It doesn’t appear to me that our existing crises are in any significant way a manifestation of intelligence verses emotions, the situation appears far more complex than that; and seems to have two major modalities present, and a third major logical issue.
1/ The idea of Truth. The idea that we can “know” something and rely upon it absolutely in all situations. That idea seems to me to have been falsified beyond any shadow of reasonable doubt. Evolutionary epistemology now allows us to see all knowledge to be heuristic at base, having its initial instantiation as the survival of something over time and context. This has certainly been recursed to many levels in higher order abstract thought. And the nature of the relationship of abstract thought to “reality” is a matter of great debate. To me, it seems beyond reasonable doubt that abstract logic and mathematics gives us the best modeling tools available to deal with the more esoteric aspects of reality, yet there is no requirement for reality to actually do anything other than approximate our modeling tools (or looked at the other way, for our modeling tools to be contextually useful approximations to reality – whatever it might actually be).
So people holding on to the idea of “Truth” is a major danger when the context changes in ways that a “heuristic” that had worked for hundreds of generations meets conditions where it fails to work sufficiently adequately for survival.
Relying on the past is often, but not always, a useful predictor of future utility. The greater the rate of novelty production, the greater the probability of the failure of heuristics that were reliable in our past.
So that fact is a major problem in systems that are built on the assumption the “Truth” is knowable and known – however reliable any such system has been in our generational past.
2/ The utility of markets and money, and the many levels of distributed complex computational and productive systems embodied in our current market based systems is real to a degree. And all market values are predicated on scarcity. When scarcity was natural then the concept of justice could work with market systems even if the results were far from evenly distributed.

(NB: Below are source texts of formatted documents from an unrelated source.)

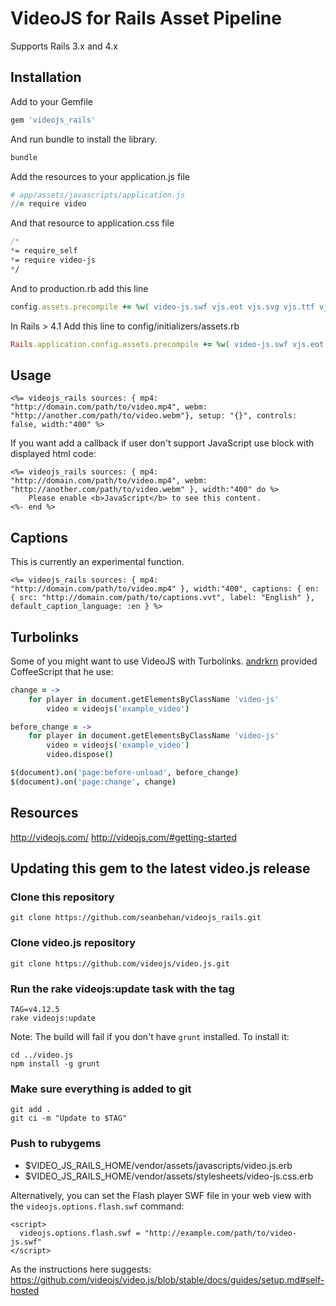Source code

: # VideoJS for Rails Asset Pipeline

Supports Rails 3.x and 4.x

## Installation

Add to your Gemfile

```ruby
gem 'videojs_rails'
```

And run bundle to install the library.

```ruby
bundle
```

Add the resources to your application.js file

```coffeescript
# app/assets/javascripts/application.js
//= require video
```

And that resource to application.css file

```sass
/*
*= require_self
*= require video-js
*/
```

And to production.rb add this line

```ruby
config.assets.precompile += %w( video-js.swf vjs.eot vjs.svg vjs.ttf vjs.woff )
```

In Rails > 4.1
Add this line to config/initializers/assets.rb

```ruby
Rails.application.config.assets.precompile += %w( video-js.swf vjs.eot vjs.svg vjs.ttf vjs.woff )
```

## Usage

```erb
<%= videojs_rails sources: { mp4: "http://domain.com/path/to/video.mp4", webm: "http://another.com/path/to/video.webm"}, setup: "{}", controls: false, width:"400" %>
```

If you want add a callback if user don't support JavaScript use block with displayed html code:

```erb
<%= videojs_rails sources: { mp4: "http://domain.com/path/to/video.mp4", webm: "http://another.com/path/to/video.webm" }, width:"400" do %>
	Please enable <b>JavaScript</b> to see this content.
<%- end %>
```

## Captions

This is currently an experimental function.

```erb
<%= videojs_rails sources: { mp4: "http://domain.com/path/to/video.mp4" }, width:"400", captions: { en: { src: "http://domain.com/path/to/captions.vvt", label: "English" }, default_caption_language: :en } %>
```

## Turbolinks

Some of you might want to use VideoJS with Turbolinks. [andrkrn](https://github.com/andrkrn) provided CoffeeScript that he use:

```coffeescript
change = ->
    for player in document.getElementsByClassName 'video-js'
        video = videojs('example_video')

before_change = ->
    for player in document.getElementsByClassName 'video-js'
        video = videojs('example_video')
        video.dispose()

$(document).on('page:before-unload', before_change)
$(document).on('page:change', change)
```

## Resources
http://videojs.com/
http://videojs.com/#getting-started


## Updating this gem to the latest video.js release

### Clone this repository

    git clone https://github.com/seanbehan/videojs_rails.git

### Clone video.js repository

    git clone https://github.com/videojs/video.js.git


### Run the rake videojs:update task with the tag

    TAG=v4.12.5
    rake videojs:update

Note: The build will fail if you don't have `grunt` installed.  To install it:

    cd ../video.js
    npm install -g grunt

### Make sure everything is added to git

    git add .
    git ci -m "Update to $TAG"

### Push to rubygems

* $VIDEO_JS_RAILS_HOME/vendor/assets/javascripts/video.js.erb
* $VIDEO_JS_RAILS_HOME/vendor/assets/stylesheets/video-js.css.erb

Alternatively, you can set the Flash player SWF file in your web view with the `videojs.options.flash.swf` command:
```
<script>
  videojs.options.flash.swf = "http://example.com/path/to/video-js.swf"
</script>
```
As the instructions here suggests: https://github.com/videojs/video.js/blob/stable/docs/guides/setup.md#self-hosted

That has now changed fundamentally.
Fully automated systems now make it possible to meet the reasonable needs of every human being, but creating such abundance would break the system of values embodied in the scarcity based measure generated by markets.
The general response to date has been to create artificial scarcity to prop up the system.

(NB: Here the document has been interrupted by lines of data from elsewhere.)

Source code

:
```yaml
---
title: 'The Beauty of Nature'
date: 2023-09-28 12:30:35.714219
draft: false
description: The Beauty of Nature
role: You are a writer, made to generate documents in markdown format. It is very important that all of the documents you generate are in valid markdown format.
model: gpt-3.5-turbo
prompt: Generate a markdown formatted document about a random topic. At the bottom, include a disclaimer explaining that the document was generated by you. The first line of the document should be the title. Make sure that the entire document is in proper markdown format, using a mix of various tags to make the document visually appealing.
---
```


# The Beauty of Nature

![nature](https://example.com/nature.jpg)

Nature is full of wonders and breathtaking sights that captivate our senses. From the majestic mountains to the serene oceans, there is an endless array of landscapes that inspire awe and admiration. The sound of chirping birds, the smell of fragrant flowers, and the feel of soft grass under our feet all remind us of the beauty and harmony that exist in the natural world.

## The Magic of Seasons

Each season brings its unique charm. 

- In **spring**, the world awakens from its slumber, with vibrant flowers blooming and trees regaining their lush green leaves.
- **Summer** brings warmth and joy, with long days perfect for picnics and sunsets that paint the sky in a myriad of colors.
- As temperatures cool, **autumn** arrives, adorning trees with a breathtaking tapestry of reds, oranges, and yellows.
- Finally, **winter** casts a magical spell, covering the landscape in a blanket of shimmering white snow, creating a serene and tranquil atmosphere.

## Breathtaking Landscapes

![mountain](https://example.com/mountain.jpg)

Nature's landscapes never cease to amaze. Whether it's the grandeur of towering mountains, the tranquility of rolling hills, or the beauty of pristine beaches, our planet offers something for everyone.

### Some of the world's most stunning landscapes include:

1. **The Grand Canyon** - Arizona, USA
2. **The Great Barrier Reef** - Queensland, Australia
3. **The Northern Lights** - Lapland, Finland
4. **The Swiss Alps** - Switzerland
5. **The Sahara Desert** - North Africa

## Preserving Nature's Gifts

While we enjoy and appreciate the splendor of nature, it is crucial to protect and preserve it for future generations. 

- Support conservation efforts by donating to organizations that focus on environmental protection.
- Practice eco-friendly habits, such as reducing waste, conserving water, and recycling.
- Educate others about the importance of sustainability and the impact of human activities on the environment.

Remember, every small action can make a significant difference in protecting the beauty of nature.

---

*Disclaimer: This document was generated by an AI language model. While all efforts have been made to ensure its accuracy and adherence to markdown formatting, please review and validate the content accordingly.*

This has been done under many guises, Intellectual Property laws, health and safety laws, etc.
While it can be argued to have held the money system together after a fashion, it has fundamentally broken any relationship between markets and justice. Now it is not simply a matter of natural inequalities, it is a matter of artificially mandated scarcity, where the only reason for that scarcity is the needs of the system of market values. The injustice embodied in that leads to deep and destructive social tensions that are exponentially rising.
Universal Basic Income offers a realistic transition strategy, but ultimately there must be deep systemic change for any sort of reasonable probability of continued existence.
3/ The idea that competition delivers security is deeply systemically flawed. Competition viewed systemically drives systems to local minima, destroying diversity in the process. Diversity can only flourish under cooperative systems.
If freedom is to have any real meaning, then our systems must have a cooperative base, and can then have competitive aspects build upon that cooperative base.
In this context, it seems beyond any shadow of reasonable doubt, that long term survival demands a values hierarchy that is based in:
1/ Individual sapient life universally (human non-human, biological and non-biological); and
2/ Individual liberty universally (acknowledging that exercising such freedom demands responsibility in social and ecological contexts – it is not sufficient to follow whim at any level, one must exercise reasonable consideration of the likely consequences of action, and take reasonable actions to mitigate any risk to the life or liberty of others).
Any other values one may adopt must be built upon these two.